I'll talk about Sacred Wood later (possibly on Thursday); today's focus is the Imperial Tea, inspired by the Asian tale of "The Big Red Toga Tea" (you can read versions here and here), and promising "the olfactory impression of authentic Jasmin tea".1 Jasmine tea is one of my favorite smells in the world. I drink a cup of Yin Hao jasmine nearly every morning, and while there are fancier (and more expensive) versions of jasmine tea, few of them can beat a really top quality Yin Hao. The smell from a freshly opened pouch or tin is exquisite, and the taste is about as close to a drinkable perfume as you are likely to get.
The Imperial Tea fragrance was developed by perfumer Calice Becker, and it's darned close to perfection. Bright and intensely fresh at first, it settles into a beautiful blend of green tea and jasmine. The jasmine is close to that in Kilian's Love and Tears, rendered here just a tad cleaner, so that it has a satisfying depth but is neither rich nor indolic, and again as in Love and Tears, it's clearly blended with other floral notes. The tea note verges on photorealistic — it's not quite as tangy or aromatic2 as real jasmine tea leaves, but it's reasonably close to what was promised, especially in the early stages: "the note that you inhale from a freshly brewed cup of tea".3 The base is a clean, clean, clean blend of pale white musk + light wood notes. Imperial Tea feels summery, and slightly less feminine than Love and Tears.

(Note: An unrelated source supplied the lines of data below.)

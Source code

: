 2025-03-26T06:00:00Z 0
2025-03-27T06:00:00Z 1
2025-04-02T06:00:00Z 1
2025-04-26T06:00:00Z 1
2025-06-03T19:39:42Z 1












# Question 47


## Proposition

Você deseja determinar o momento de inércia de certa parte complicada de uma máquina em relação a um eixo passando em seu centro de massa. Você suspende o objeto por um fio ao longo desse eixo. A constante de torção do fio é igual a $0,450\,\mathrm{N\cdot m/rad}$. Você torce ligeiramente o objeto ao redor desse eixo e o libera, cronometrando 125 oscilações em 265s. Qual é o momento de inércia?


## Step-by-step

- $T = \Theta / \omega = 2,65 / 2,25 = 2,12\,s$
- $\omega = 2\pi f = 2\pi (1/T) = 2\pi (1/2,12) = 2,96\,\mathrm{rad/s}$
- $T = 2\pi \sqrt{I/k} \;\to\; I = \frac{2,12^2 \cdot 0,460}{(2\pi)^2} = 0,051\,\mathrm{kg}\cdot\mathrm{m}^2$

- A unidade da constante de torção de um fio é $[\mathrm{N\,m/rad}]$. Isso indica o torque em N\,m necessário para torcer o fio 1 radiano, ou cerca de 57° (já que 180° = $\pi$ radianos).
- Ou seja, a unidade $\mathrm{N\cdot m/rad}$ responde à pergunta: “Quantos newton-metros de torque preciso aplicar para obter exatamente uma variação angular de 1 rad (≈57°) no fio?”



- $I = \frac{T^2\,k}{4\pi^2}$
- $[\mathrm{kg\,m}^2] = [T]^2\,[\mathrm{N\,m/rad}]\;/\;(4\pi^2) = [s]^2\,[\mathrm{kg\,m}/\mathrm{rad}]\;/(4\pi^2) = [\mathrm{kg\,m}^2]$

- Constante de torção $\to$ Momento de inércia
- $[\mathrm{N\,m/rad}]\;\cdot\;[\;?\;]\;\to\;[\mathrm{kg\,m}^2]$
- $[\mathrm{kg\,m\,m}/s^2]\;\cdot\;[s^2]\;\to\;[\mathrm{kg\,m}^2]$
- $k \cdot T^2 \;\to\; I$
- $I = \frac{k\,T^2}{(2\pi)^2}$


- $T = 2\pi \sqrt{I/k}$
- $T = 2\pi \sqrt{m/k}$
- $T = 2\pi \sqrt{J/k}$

Verdict: Imperial Tea is tantalizingly close, but in the end, no cigar. To my (admittedly finicky) nose, it is too synthetically fresh in the top notes (the opening blast is uncomfortably close to an air freshening product) and too clean in the dry down (not quite dryer sheet, but close). It's pretty and I enjoyed wearing it, but the more I wore it, the more the clean 'n fresh aura at both ends of the scent's development bothered me, especially in the far dry down, when the jasmine and tea begin to fade. If they'd toned down the clean a notch, though, it would be a must buy, and it's a shame Kilian never does flankers — I'd buy the unclean version of Imperial Tea in a heartbeat. And if you've never found a perfect jasmine tea fragrance, Imperial Tea is very much worth sampling.
You can find a more glowing review at The Black Narcissus.
Other possibilities for jasmine tea include L'Artisan Parfumeur Thé Pour Un Été (sheer and summery, and also clean, but less overtly so, and lighter on the jasmine than Imperial Tea) and Jo Malone White Jasmine & Mint (even less jasmine, and pretty clean as well). Fragonard launched Jasmin - Perle de Thé last year, but I have not smelled it. If you know of others, do comment!
By Kilian Imperial Tea features notes of jasmine tea, jasmin sambac, tea accord and white musk. It will be available in April, in 50 ml Eau de Parfum ($235 with fancy box, $135 for refill) or in a 30 ml refillable travel spray ($145).
1. Quote via press materials.
2. To my nose, nothing quite captures the real tang of dried tea leaves like Hermès Osmanthe Yunnan.
3. Again, via press materials.
Note: top image of Jasmine Yin Hao Green Tea via Rishi Tea.